_EXERCISE REQUIREMENTS:_ For the word "comprehensive", find each line in the entries where it occurs and copy that line.

_SUPPLIED INFORMATION:_
• • • • • • •

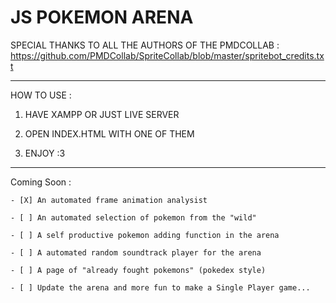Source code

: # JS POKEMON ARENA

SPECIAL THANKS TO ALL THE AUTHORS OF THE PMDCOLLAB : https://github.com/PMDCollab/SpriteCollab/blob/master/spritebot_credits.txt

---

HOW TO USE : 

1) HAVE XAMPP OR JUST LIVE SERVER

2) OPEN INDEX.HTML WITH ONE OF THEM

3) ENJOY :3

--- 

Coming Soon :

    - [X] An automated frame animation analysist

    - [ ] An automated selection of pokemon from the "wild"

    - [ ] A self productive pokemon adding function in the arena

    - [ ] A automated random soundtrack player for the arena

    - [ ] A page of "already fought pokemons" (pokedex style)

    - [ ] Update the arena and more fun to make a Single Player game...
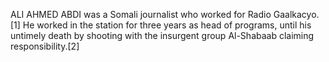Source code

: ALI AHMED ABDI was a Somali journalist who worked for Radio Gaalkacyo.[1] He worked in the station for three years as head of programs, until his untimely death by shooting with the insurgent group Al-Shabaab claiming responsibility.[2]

• • • • • • •

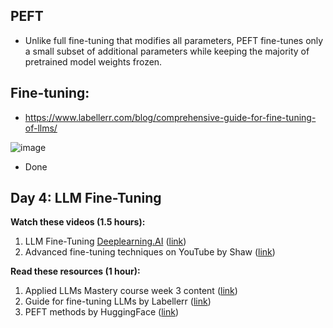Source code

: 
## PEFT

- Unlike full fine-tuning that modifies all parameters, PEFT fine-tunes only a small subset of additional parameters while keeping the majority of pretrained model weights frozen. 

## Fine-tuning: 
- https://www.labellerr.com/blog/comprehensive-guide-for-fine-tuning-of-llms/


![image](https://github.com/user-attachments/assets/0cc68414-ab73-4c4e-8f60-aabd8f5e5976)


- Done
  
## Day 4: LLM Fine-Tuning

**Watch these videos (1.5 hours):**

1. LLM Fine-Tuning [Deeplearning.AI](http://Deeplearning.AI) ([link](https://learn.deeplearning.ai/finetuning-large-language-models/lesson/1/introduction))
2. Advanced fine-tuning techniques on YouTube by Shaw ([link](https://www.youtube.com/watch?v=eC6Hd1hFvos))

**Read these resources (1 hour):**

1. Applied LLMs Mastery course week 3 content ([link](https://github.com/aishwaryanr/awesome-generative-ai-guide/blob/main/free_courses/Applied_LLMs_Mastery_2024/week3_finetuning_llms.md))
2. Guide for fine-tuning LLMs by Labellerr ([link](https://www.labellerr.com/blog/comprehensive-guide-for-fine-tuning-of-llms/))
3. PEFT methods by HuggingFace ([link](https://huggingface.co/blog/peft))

• • • • • • •

_RESPONSE FOR THIS EXERCISE:_
- https://www.labellerr.com/blog/comprehensive-guide-for-fine-tuning-of-llms/
2. Guide for fine-tuning LLMs by Labellerr ([link](https://www.labellerr.com/blog/comprehensive-guide-for-fine-tuning-of-llms/))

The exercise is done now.